Another Life (2001)
6/10
Evocative but anticlimactic
24 July 2005
Warning: Spoilers
It's sort of good to hear the Ilford accent represented in film, and this production is dressed and dramatised beautifully. There are no slouches among the cast either, Imelda Staunton and the two sisters being particularly convincing. Ioan Griffith too gives jolly good antihero. (SPOILER) So it's a shame that this film really just crashes to a halt. Maybe it's the stage origin, or the ultimate banality of the actual crime - which is what, fifteen years coming? - World War One seemed to last all of three minutes. Another Life is performance led, and these are top class, but the obscenity of the merciless convictions is done too fast. It's just not tragic enough, in spite of Natasha Little's redefinition of the cliché execution scene.
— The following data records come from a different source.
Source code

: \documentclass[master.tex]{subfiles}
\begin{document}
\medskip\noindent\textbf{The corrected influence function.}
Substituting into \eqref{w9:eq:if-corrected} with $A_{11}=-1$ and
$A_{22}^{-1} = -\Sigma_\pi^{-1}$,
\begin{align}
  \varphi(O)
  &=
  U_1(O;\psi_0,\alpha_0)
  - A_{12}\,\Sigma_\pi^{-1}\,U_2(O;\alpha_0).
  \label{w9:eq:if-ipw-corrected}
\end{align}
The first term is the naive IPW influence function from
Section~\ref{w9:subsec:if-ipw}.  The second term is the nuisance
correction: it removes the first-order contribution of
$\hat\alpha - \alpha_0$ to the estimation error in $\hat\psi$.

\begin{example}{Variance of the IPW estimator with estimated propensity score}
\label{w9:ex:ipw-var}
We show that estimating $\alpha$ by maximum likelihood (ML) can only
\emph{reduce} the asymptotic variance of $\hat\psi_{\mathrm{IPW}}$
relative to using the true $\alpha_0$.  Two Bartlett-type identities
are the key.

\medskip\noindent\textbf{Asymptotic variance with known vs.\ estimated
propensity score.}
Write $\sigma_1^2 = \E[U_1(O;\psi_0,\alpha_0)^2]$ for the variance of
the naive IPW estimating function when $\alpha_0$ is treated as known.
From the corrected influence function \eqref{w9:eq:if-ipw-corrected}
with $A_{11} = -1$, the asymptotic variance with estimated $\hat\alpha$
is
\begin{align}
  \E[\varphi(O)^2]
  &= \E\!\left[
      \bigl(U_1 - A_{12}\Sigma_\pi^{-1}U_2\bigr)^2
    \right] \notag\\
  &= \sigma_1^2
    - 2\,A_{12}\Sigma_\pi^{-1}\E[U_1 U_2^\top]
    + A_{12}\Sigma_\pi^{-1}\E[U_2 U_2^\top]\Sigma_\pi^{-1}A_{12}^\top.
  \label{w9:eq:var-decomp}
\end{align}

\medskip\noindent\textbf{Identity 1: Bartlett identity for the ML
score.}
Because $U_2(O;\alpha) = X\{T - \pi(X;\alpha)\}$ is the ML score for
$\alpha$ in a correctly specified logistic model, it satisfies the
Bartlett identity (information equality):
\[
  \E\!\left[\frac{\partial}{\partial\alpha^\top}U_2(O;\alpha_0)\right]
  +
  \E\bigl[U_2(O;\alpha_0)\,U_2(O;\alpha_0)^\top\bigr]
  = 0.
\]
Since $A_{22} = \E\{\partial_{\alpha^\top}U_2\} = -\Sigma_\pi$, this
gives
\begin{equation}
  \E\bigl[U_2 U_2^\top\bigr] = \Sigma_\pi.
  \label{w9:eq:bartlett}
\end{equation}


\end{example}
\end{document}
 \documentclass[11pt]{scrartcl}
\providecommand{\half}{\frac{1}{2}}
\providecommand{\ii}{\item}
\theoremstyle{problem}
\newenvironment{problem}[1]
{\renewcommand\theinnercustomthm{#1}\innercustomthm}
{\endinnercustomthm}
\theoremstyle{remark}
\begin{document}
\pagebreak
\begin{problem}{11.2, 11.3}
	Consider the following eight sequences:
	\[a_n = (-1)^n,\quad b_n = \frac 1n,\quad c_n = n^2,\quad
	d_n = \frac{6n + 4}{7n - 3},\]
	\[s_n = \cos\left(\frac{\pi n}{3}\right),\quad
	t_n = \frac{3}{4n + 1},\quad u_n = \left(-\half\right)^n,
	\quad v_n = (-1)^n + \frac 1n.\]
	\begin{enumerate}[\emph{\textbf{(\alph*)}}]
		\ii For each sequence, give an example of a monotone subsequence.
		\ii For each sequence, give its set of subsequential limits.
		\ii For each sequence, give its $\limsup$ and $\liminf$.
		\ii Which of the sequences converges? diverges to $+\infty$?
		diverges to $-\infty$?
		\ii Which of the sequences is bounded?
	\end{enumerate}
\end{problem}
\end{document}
Somewhere among the period detail, emancipation of women and general air of repressed sexuality this movie loses its focus on who's actually the villain; is it the abused but spoilt Edith, or pathetic Percy the husband? How come Freddy Bywaters suddenly goes postal? Or is it just Edwardian society (strangely thinly populated, but hey, it's low budget) being dragged into the twentieth century? (Big-ups to Elizabeth McKechinie as the Mother-in-Law from Hades at this point). If you enjoy atmospheric old British second features like This Happy Breed, It Always Rains on Sunday, or the more modern Scandal, you'll enjoy Another Life, a dependable British period drama which will stand repeat viewing. But it won't thrill you all the way to the end.